**Instructions for the task:** Filter the listing below down to the lines with the word "临汾普遍打退倒算" and copy those.
=== Begin Enclosure ===
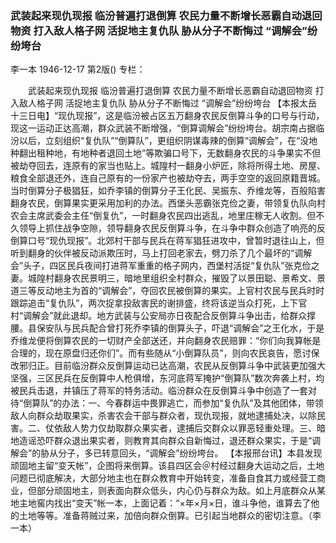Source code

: ### 武装起来现仇现报  临汾普遍打退倒算  农民力量不断增长恶霸自动退回物资  打入敌人格子网  活捉地主复仇队  胁从分子不断悔过  “调解会”纷纷垮台
李一本
1946-12-17
第2版()
专栏：

　　武装起来现仇现报
    临汾普遍打退倒算
    农民力量不断增长恶霸自动退回物资
    打入敌人格子网
    活捉地主复仇队
    胁从分子不断悔过
    “调解会”纷纷垮台
    【本报太岳十三日电】“现仇现报”，这是临汾被占区五万翻身农民反倒算斗争的口号与行动，现这一运动正达高潮，群众武装不断增强，“倒算调解会”纷纷垮台。胡宗南占据临汾以后，立刻组织“复仇队”“倒算队”，更组织阴谋毒辣的倒算“调解会”，在“没地种翻出租种地，有地种者退回土地”等欺骗口号下，无数翻身农民的斗争果实不但被劫夺回去，连原有的家当也贴上。城隍村一翻身小炉匠，除将所得土地、房屋、粮食全部退还外，连自己原有的一份家产也被劫夺去，两手空空的返回原籍晋城。当时倒算分子极猖狂，如乔李镇的倒算分子王化民、吴振东、乔维龙等，百般陷害翻身农民，倒算果实更采用加利的办法。西堡头恶霸张克俭之妻，带领复仇队向村农会主席武委会主任“倒复仇”，一时翻身农民四出逃乱，地里庄稼无人收割。但不久领导上抓住战争空隙，领导翻身农民反倒算斗争，在斗争中群众创造了响亮的反倒算口号“现仇现报”。北郊村干部与民兵在蒋军猖狂进攻中，曾暂时退往山上，但听到翻身的伙伴被反动派欺压时，马上打回老家去，劈刀杀了几个最坏的“调解会”头子，四区民兵夜间打进蒋军重重的格子网内，西堡村活捉“复仇队”张克俭之妻。城隍村翻身农民景明三，暗地里组织全村群众，摧毁了以景田聪、景希文、景道三等反动地主为首的“调解会”，夺回农民被倒算的果实。上官村农民与民兵时时跟踪追击“复仇队”，两次捉拿投敌害民的谢排盛，终将该逆当众打死，上下官村“调解会”就此退却。地方武装与公安局亦日夜配合反倒算斗争出击，给群众撑腰。县保安队与民兵配合曾打死乔李镇的倒算头子，吓退“调解会”之王化水，于是乔维龙便将倒算农民的一切财产全部送还，并向翻身农民赔罪：“你们向我算帐是合理的，现在原盘归还你们”。而有些随从“小倒算队员”，则向农民哀告，愿讨保改邪归正。目前临汾群众反倒算运动已达高潮，农民从反倒算斗争中武装更加强大坚强，三区民兵在反倒算中人枪俱增，东河底蒋军掩护“倒算队”数次奔袭上村，均被民兵击退，并镇压了蒋军的特务活动。临汾群众在反倒算斗争中创造了一套对待“倒算队”的办法：一、今春群运中畏罪逃亡，而参加“复仇队”及其他团体，带领敌人向群众劫取果实，杀害农会干部与群众者，现仇现报，就地逮捕处决，以除民害。二、仗依敌人势力仅劫取群众果实者，逮捕后交群众以罪恶轻重处理。三、暗地造谣恐吓群众退出果实者，则教育其向群众自新悔过，退还群众果实，于是“调解会”的胁从分子，多已转意回头，“调解会”纷纷垮台。
    【本报邢台讯】本县发现顽固地主留“变天帐”，企图将来倒算。该县四区会＠村经过翻身大运动之后，土地问题已彻底解决，大部分地主也在群众教育中开始转变，准备自食其力或经营工商业，但部分顽固地主，则表面向群众低头，内心仍与群众为敌。如上月底群众从某地主地窖内找出“变天”帐一本，上面记着：“×年×月×日，谁斗争他，谁算去了他的土地等等。准备蒋贼过来，加倍向群众倒算。已引起当地群众的密切注意。（李一本）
=== End Enclosure ===
**Exercise answer:**
: ### 武装起来现仇现报  临汾普遍打退倒算  农民力量不断增长恶霸自动退回物资  打入敌人格子网  活捉地主复仇队  胁从分子不断悔过  “调解会”纷纷垮台
    临汾普遍打退倒算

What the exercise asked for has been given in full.